Kubeflow Security Self Assessment by andreyvelich · Pull Request #2201 · cncf/toc

andreyvelich · 2026-06-17T23:40:51Z

Ref: kubeflow/community#996 (comment)
Adding initial Kubeflow security self-assessment

/cc @kfaseela @franciscojavierarceo @juliusvonkohout @chasecadet @thesuperzapper

Signed-off-by: Andrey Velichkevich <andrey.velichkevich@gmail.com>

JustinCappos

Overall, I feel like the self assessment document needs more of a security focus. Right now, it's too focused on what Kubeflow is meant to do, instead of how Kubeflow responds when things go wrong. There are clearly some good steps the project has taken from a security standpoint, so I think this can likely be addressed by updating the writing.

JustinCappos · 2026-06-18T13:23:54Z

+entire AI reference platform to meet their specific needs. The Kubeflow AI reference platform is
+composable, modular, portable, and scalable, backed by an ecosystem of Kubernetes-native
+projects that cover every stage of the [AI lifecycle](https://www.kubeflow.org/docs/started/architecture/#kubeflow-projects-in-the-ai-lifecycle).
+
+Whether you’re an AI practitioner, a platform administrator, or a team of developers, Kubeflow
+offers modular, scalable, and extensible tools to support your AI use cases.


This is more like marketing speak and isn't precise about what the security properties of the system are meant to be. What security properties is it meant to provide? What trust assumptions are there? What happens when these are violated, etc.?

Good point, I refactored the overview to make it more security focused. WDYT @JustinCappos?

JustinCappos · 2026-06-18T13:25:10Z

+
+![spark-operator](images/spark-operator.png)
+
+- Spark Operator controller: A controller that watches for events of SparkApplication CRDs and acts on the watch events. It includes a submission runner that runs Spark submit for submissions received from the controller, and a Spark pod monitor that watches for Spark pods and sends pod status updates to the controller.

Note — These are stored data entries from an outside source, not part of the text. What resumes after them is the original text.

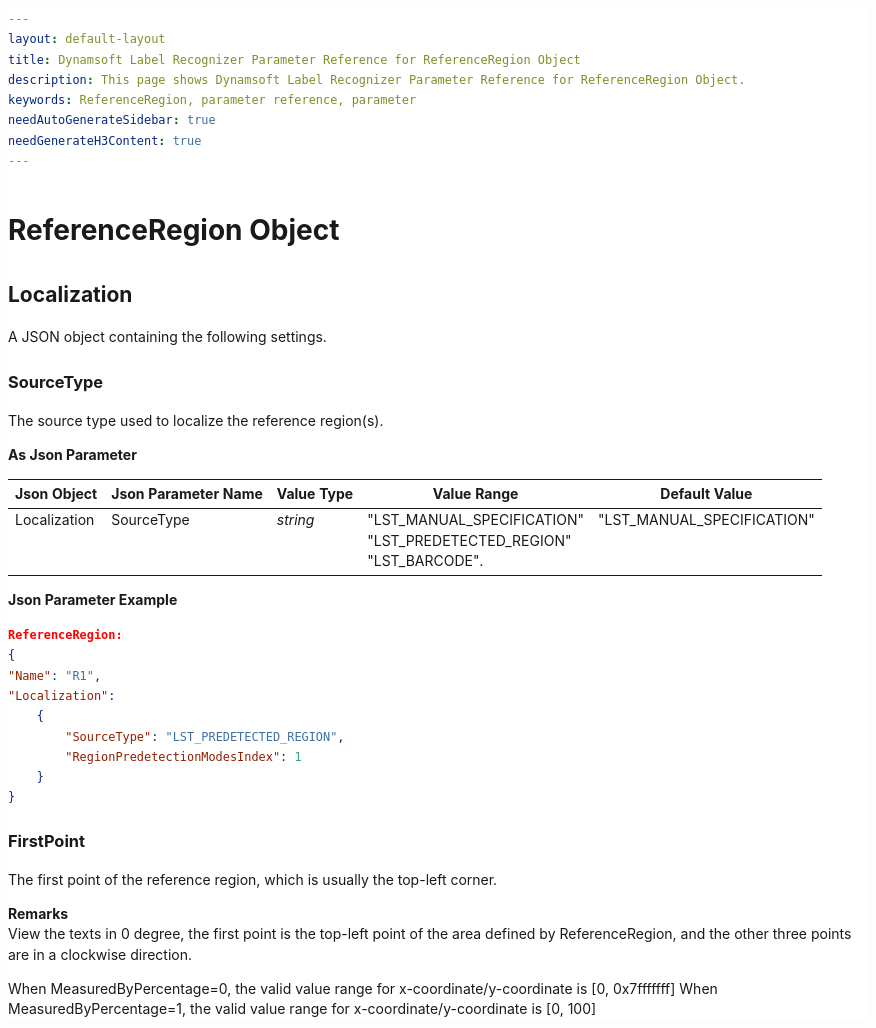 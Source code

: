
 ```yaml
---
layout: default-layout
title: Dynamsoft Label Recognizer Parameter Reference for ReferenceRegion Object
description: This page shows Dynamsoft Label Recognizer Parameter Reference for ReferenceRegion Object.
keywords: ReferenceRegion, parameter reference, parameter
needAutoGenerateSidebar: true
needGenerateH3Content: true
---
```


# ReferenceRegion Object

## Localization
A JSON object containing the following settings.

### SourceType
The source type used to localize the reference region(s).  

**As Json Parameter**

| Json Object |	Json Parameter Name | Value Type | Value Range | Default Value |
| ----------- | ------------------- | ---------- | ----------- | ------------- |
| Localization | SourceType | *string* | "LST_MANUAL_SPECIFICATION"<br>"LST_PREDETECTED_REGION"<br>"LST_BARCODE". | "LST_MANUAL_SPECIFICATION" |

**Json Parameter Example**   
```json
ReferenceRegion:  
{
"Name": "R1",
"Localization": 
    {
        "SourceType": "LST_PREDETECTED_REGION",
        "RegionPredetectionModesIndex": 1
    }
}
```




### FirstPoint
The first point of the reference region, which is usually the top-left corner.

**Remarks**    
View the texts in 0 degree, the first point is the top-left point of the area defined by ReferenceRegion, and the other three points are in a clockwise direction.<br>

When MeasuredByPercentage=0, the valid value range for x-coordinate/y-coordinate is [0, 0x7fffffff]
When MeasuredByPercentage=1, the valid value range for x-coordinate/y-coordinate is [0, 100]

Is the submission runner validated / trusted?

Yes, the runner should be trusted. @RobuRishabh @vara-bonthu @yuchaoran2011 @ChenYi015 @nabuskey to confirm here.

Yes, the submitter is the operator itself.

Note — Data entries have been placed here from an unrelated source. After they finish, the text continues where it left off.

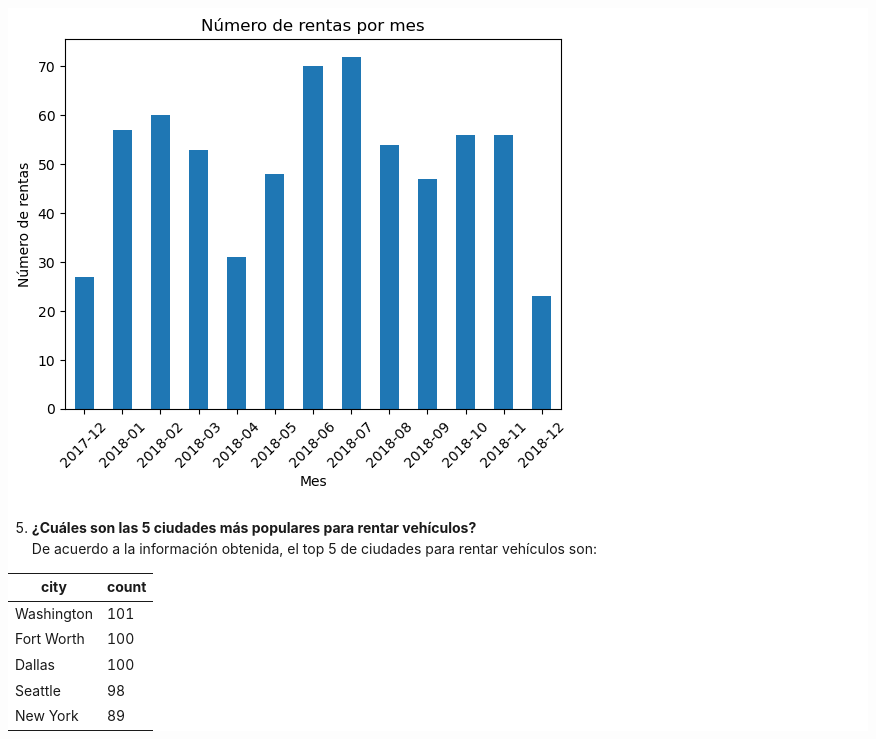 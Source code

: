 ![Rentas por mes](../res/project02/g4.png)

5. **¿Cuáles son las 5 ciudades más populares para rentar vehículos?**
</br>De acuerdo a la información obtenida, el top 5 de ciudades para rentar vehículos son:

| city       | count |
|------------|-------|
| Washington | 101   |
| Fort Worth | 100   |
| Dallas     | 100   |
| Seattle    | 98    |
| New York   | 89    |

okay, can you try to split this section out so that the security compartments are clearer? In other words, if someone manages to compromise component X and that lets them get into component Y, they are effectively not isolated. Be clear about this please as well as what parts are meant to be isolated.

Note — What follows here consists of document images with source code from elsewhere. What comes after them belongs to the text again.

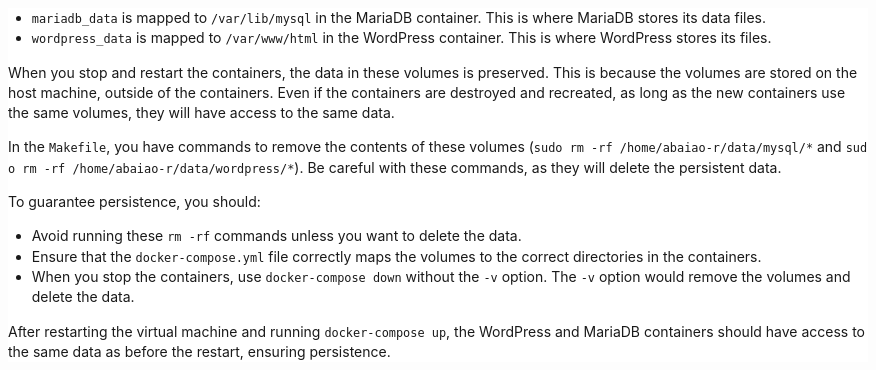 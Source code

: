- `mariadb_data` is mapped to `/var/lib/mysql` in the MariaDB container. This is where MariaDB stores its data files.
- `wordpress_data` is mapped to `/var/www/html` in the WordPress container. This is where WordPress stores its files.

When you stop and restart the containers, the data in these volumes is preserved. This is because the volumes are stored on the host machine, outside of the containers. Even if the containers are destroyed and recreated, as long as the new containers use the same volumes, they will have access to the same data.

In the `Makefile`, you have commands to remove the contents of these volumes (`sudo rm -rf /home/abaiao-r/data/mysql/*` and `sudo rm -rf /home/abaiao-r/data/wordpress/*`). Be careful with these commands, as they will delete the persistent data.

To guarantee persistence, you should:

- Avoid running these `rm -rf` commands unless you want to delete the data.
- Ensure that the `docker-compose.yml` file correctly maps the volumes to the correct directories in the containers.
- When you stop the containers, use `docker-compose down` without the `-v` option. The `-v` option would remove the volumes and delete the data.

After restarting the virtual machine and running `docker-compose up`, the WordPress and MariaDB containers should have access to the same data as before the restart, ensuring persistence.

Note also that sometimes if a component is compromised it can do things like cause a DoS (by failing to schedule jobs, etc.) but cannot read or write sensitive data. That's good to note too

JustinCappos · 2026-06-18T13:26:46Z

+- Experiment controller: controller that watches events of Experiment CRDs which manage single
+  hyperparameter tuning job. User can specify several parameters in Experiment such as objective
+  to define metric that user wants to achieve, search space to define set of all hyperparameter
+  values, and search algorithm to use for optimization job (e.g. bayesian optimization )
+
+- Suggestion controller: controller that watches events of Suggestion CRDs which manage set of
+  hyperparameter values that the hyperparameter tuning process has proposed. Suggestion is
+  responsible to manage algorithm service.
+
+- Trail controller: controller that watches events of Trial CRDs which manage one iteration of
+  hyperparameter tuning process. A Trial corresponds to one worker job instance with a list of
+  parameter assignments. The list of parameter assignments corresponds to a Suggestion.
+
+- Katib webhooks: Validates and mutates CRD resources to ensure they conform to Katib standards
+  and best practices. Katib also manages admission webhook to mutate metrics collector sidecar
+  container into Trial workers.


Who runs these? Are they trusted? What if a malicious party gets into one of these controllers, what could they impact?

This is managed by the Katib controllers in the system namespace. These are trusted components, and it is the responsibility of platform administrators to harden them and ensure they are protected from compromise.

Please check out https://github.com/kubeflow/community-distribution#architecture and PSS restricted/baseline + networkpolicies

it is the responsibility of platform administrators to harden them and ensure they are protected from compromise.

This part (and things like this) need to be clear up front. What the operator is responsible for doing is really important to surface. This should be clear in the self assessment docs and also in reasonable places on the kubeflow site / docs.

JustinCappos · 2026-06-18T13:28:59Z

+- Security and Access Control: Spark Operator leverages Kubernetes RBAC for Spark drivers and
+  executors. This allows administrators to define who can create, modify, or delete SparkApplications
+  and associated pods within the specific namespaces, enabling proper multi-tenant isolation.


So is the assumption that multiple, untrusted parties will be using the same KubeFlow experiment controllers, suggestion controllers, etc.?

Not really. We isolate users by namespaces, so with the appropriate ACLs users should not be able to manage other users resources.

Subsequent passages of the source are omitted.